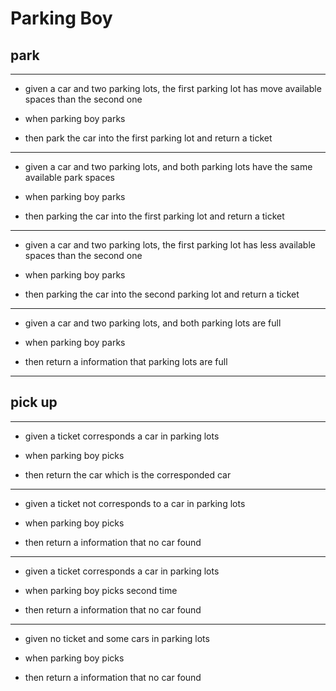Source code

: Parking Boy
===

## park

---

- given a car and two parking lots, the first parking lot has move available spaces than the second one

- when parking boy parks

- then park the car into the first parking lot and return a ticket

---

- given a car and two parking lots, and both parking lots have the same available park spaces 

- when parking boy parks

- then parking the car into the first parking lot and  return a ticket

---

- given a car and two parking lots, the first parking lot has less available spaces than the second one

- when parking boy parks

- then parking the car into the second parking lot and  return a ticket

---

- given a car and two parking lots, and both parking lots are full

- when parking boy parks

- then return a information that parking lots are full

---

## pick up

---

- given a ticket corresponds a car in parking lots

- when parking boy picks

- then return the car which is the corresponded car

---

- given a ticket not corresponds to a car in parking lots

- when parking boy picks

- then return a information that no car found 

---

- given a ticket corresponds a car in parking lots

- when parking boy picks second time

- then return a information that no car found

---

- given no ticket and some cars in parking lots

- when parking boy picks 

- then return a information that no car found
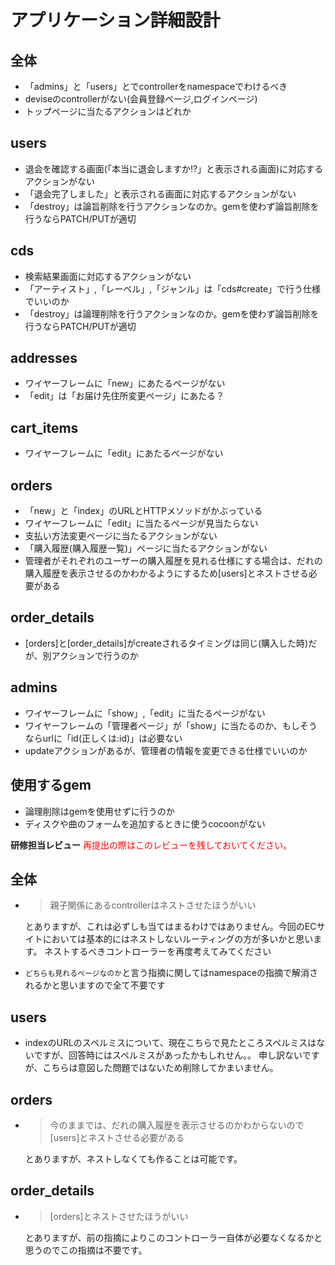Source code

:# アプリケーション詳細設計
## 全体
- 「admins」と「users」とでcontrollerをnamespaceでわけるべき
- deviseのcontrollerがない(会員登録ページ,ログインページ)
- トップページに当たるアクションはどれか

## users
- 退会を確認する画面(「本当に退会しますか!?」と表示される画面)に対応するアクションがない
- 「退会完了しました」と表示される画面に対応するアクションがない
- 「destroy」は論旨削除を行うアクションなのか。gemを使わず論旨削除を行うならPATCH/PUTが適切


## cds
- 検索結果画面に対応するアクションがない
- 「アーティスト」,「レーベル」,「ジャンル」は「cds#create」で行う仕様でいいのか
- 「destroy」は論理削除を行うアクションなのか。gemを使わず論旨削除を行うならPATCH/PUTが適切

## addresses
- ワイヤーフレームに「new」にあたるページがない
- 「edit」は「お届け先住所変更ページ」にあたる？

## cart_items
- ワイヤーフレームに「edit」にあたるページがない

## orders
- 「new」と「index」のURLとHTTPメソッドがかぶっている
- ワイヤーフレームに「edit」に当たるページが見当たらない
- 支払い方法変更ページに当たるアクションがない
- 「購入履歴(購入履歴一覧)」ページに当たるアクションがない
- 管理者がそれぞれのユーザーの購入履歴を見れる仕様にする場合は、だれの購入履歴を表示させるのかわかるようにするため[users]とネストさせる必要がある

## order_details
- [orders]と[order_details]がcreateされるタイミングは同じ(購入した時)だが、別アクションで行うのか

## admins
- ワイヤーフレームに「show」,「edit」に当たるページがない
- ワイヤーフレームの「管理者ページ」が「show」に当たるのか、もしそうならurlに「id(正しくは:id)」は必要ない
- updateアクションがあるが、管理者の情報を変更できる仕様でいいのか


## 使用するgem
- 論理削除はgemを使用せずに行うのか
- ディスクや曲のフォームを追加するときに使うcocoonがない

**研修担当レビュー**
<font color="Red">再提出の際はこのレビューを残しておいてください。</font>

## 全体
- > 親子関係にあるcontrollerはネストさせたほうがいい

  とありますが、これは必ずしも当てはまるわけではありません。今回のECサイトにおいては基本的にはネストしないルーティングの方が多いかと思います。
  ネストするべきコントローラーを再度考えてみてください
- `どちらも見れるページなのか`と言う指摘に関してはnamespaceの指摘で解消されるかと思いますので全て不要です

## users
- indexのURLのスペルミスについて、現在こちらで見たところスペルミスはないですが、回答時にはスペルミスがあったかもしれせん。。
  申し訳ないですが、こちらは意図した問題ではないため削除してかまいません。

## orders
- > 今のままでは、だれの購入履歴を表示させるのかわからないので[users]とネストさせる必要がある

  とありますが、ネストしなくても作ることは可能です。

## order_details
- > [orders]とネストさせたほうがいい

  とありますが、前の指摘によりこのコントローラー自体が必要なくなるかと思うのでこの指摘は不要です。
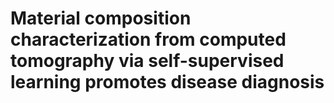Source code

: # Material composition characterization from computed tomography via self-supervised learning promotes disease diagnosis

**********

**TASK DESCRIPTION:** Apart from the pictures, return every entry above exactly as given.

**EXERCISE SOLUTION:**
Source code

: Parking Boy
===

## park

---

- given a car and two parking lots, the first parking lot has move available spaces than the second one

- when parking boy parks

- then park the car into the first parking lot and return a ticket

---

- given a car and two parking lots, and both parking lots have the same available park spaces 

- when parking boy parks

- then parking the car into the first parking lot and  return a ticket

---

- given a car and two parking lots, the first parking lot has less available spaces than the second one

- when parking boy parks

- then parking the car into the second parking lot and  return a ticket

---

- given a car and two parking lots, and both parking lots are full

- when parking boy parks

- then return a information that parking lots are full

---

## pick up

---

- given a ticket corresponds a car in parking lots

- when parking boy picks

- then return the car which is the corresponded car

---

- given a ticket not corresponds to a car in parking lots

- when parking boy picks

- then return a information that no car found 

---

- given a ticket corresponds a car in parking lots

- when parking boy picks second time

- then return a information that no car found

---

- given no ticket and some cars in parking lots

- when parking boy picks 

- then return a information that no car found
Source code

:# アプリケーション詳細設計
## 全体
- 「admins」と「users」とでcontrollerをnamespaceでわけるべき
- deviseのcontrollerがない(会員登録ページ,ログインページ)
- トップページに当たるアクションはどれか

## users
- 退会を確認する画面(「本当に退会しますか!?」と表示される画面)に対応するアクションがない
- 「退会完了しました」と表示される画面に対応するアクションがない
- 「destroy」は論旨削除を行うアクションなのか。gemを使わず論旨削除を行うならPATCH/PUTが適切


## cds
- 検索結果画面に対応するアクションがない
- 「アーティスト」,「レーベル」,「ジャンル」は「cds#create」で行う仕様でいいのか
- 「destroy」は論理削除を行うアクションなのか。gemを使わず論旨削除を行うならPATCH/PUTが適切

## addresses
- ワイヤーフレームに「new」にあたるページがない
- 「edit」は「お届け先住所変更ページ」にあたる？

## cart_items
- ワイヤーフレームに「edit」にあたるページがない

## orders
- 「new」と「index」のURLとHTTPメソッドがかぶっている
- ワイヤーフレームに「edit」に当たるページが見当たらない
- 支払い方法変更ページに当たるアクションがない
- 「購入履歴(購入履歴一覧)」ページに当たるアクションがない
- 管理者がそれぞれのユーザーの購入履歴を見れる仕様にする場合は、だれの購入履歴を表示させるのかわかるようにするため[users]とネストさせる必要がある

## order_details
- [orders]と[order_details]がcreateされるタイミングは同じ(購入した時)だが、別アクションで行うのか

## admins
- ワイヤーフレームに「show」,「edit」に当たるページがない
- ワイヤーフレームの「管理者ページ」が「show」に当たるのか、もしそうならurlに「id(正しくは:id)」は必要ない
- updateアクションがあるが、管理者の情報を変更できる仕様でいいのか


## 使用するgem
- 論理削除はgemを使用せずに行うのか
- ディスクや曲のフォームを追加するときに使うcocoonがない

**研修担当レビュー**
<font color="Red">再提出の際はこのレビューを残しておいてください。</font>

## 全体
- > 親子関係にあるcontrollerはネストさせたほうがいい

  とありますが、これは必ずしも当てはまるわけではありません。今回のECサイトにおいては基本的にはネストしないルーティングの方が多いかと思います。
  ネストするべきコントローラーを再度考えてみてください
- `どちらも見れるページなのか`と言う指摘に関してはnamespaceの指摘で解消されるかと思いますので全て不要です

## users
- indexのURLのスペルミスについて、現在こちらで見たところスペルミスはないですが、回答時にはスペルミスがあったかもしれせん。。
  申し訳ないですが、こちらは意図した問題ではないため削除してかまいません。

## orders
- > 今のままでは、だれの購入履歴を表示させるのかわからないので[users]とネストさせる必要がある

  とありますが、ネストしなくても作ることは可能です。

## order_details
- > [orders]とネストさせたほうがいい

  とありますが、前の指摘によりこのコントローラー自体が必要なくなるかと思うのでこの指摘は不要です。
Source code

: # Material composition characterization from computed tomography via self-supervised learning promotes disease diagnosis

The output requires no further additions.